2.1.1. Uit de stukken en het verhandelde ter zitting is gebleken dat, anders dan de rechtbank heeft overwogen, met betrekking tot [locatie 2] slechts sprake is geweest van een tweetal vooraankondigingen van handhavend optreden. Dit behoeft echter niet tot vernietiging van de aangevallen uitspraak te leiden. Op [locatie 2] zijn, gelijk aan het in het onderhavige geding van belang zijnde pand, in afwijking van de verleende bouwvergunning hoogglansdakpannen als dakbedekking gebruikt. Appellant heeft in het geval [locatie 2] doelbewust het aanvankelijke standpunt gewijzigd en afgezien van handhavend optreden. Gelet op het voorgaande had het derhalve op de weg van appellant gelegen deugdelijk te motiveren waarom beide gevallen, in tegenstelling tot hetgeen [wederpartij] reeds in bezwaar heeft betoogd, niet in relevante mate vergelijkbaar zijn. Appellant heeft in zijn beslissing op bezwaar, door overneming van de gronden van de uitspraak van de voorzieningenrechter van 8 december 2004, slechts gesteld dat bij [locatie 2] sprake is van een in een individueel geval gemaakte kennelijke vergissing. Dit kan echter niet als een deugdelijke motivering worden beschouwd nu gelet op de gang van zaken van een kennelijke vergissing geen sprake is geweest. De rechtbank heeft dan ook terecht geoordeeld dat de beslissing op bezwaar onvoldoende is gemotiveerd en derhalve is genomen in strijd met het bepaalde in artikel 7:12, eerste lid, van de Algemene wet bestuursrecht.
Het betoog van appellant in hoger beroep dat, anders dan in het onderhavige geval, het geval [locatie 2] aan de orde was voordat het huidige strengere beleid was vastgesteld kan, wat daarvan ook zij, aan het voorgaande niet afdoen. Indien appellant meent dat hierdoor geen sprake is van rechtens vergelijkbare gevallen, had hij dit reeds ten grondslag dienen te leggen aan zijn beslissing op bezwaar.

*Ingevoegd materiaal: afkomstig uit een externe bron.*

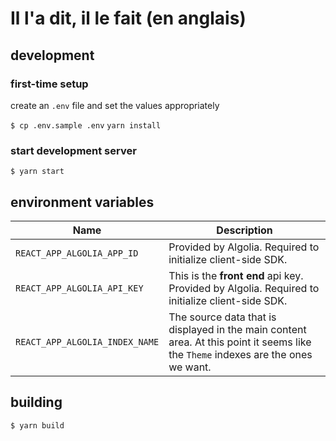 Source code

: # Il l'a dit, il le fait (en anglais)

## development

### first-time setup
create an `.env` file and set the values appropriately

`$ cp .env.sample .env`
`yarn install`

### start development server

`$ yarn start`

## environment variables

Name | Description
--- | ---
`REACT_APP_ALGOLIA_APP_ID` | Provided by Algolia. Required to initialize client-side SDK.
`REACT_APP_ALGOLIA_API_KEY` | This is the **front end** api key. Provided by Algolia. Required to initialize client-side SDK.
`REACT_APP_ALGOLIA_INDEX_NAME` | The source data that is displayed in the main content area. At this point it seems like the `Theme` indexes are the ones we want.

## building

`$ yarn build`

2.2. Het hoger beroep is ongegrond. De aangevallen uitspraak dient, met een geringe verbetering van de gronden, waarop deze berust, te worden bevestigd.
2.3. Appellant dient op na te melden wijze in de proceskosten te worden veroordeeld.
De Afdeling bestuursrechtspraak van de Raad van State
Recht doende in naam der Koningin:
I. bevestigt de aangevallen uitspraak;
II. veroordeelt het college van burgemeester en wethouders van Ooststellingwerf tot vergoeding van bij [wederpartij] in verband met de behandeling van het hoger beroep opgekomen proceskosten tot een bedrag van € 644,00 (zegge: zeshonderdvierenveertig euro), geheel toe te rekenen aan door een derde beroepsmatig verleende rechtsbijstand; het dient door het college van burgemeester en wethouders van Ooststellingwerf aan [wederpartij] onder vermelding van het zaaknummer te worden betaald.
Aldus vastgesteld door mr. W. van den Brink, Lid van de enkelvoudige kamer, in tegenwoordigheid van mr. P. Lodder, ambtenaar van Staat.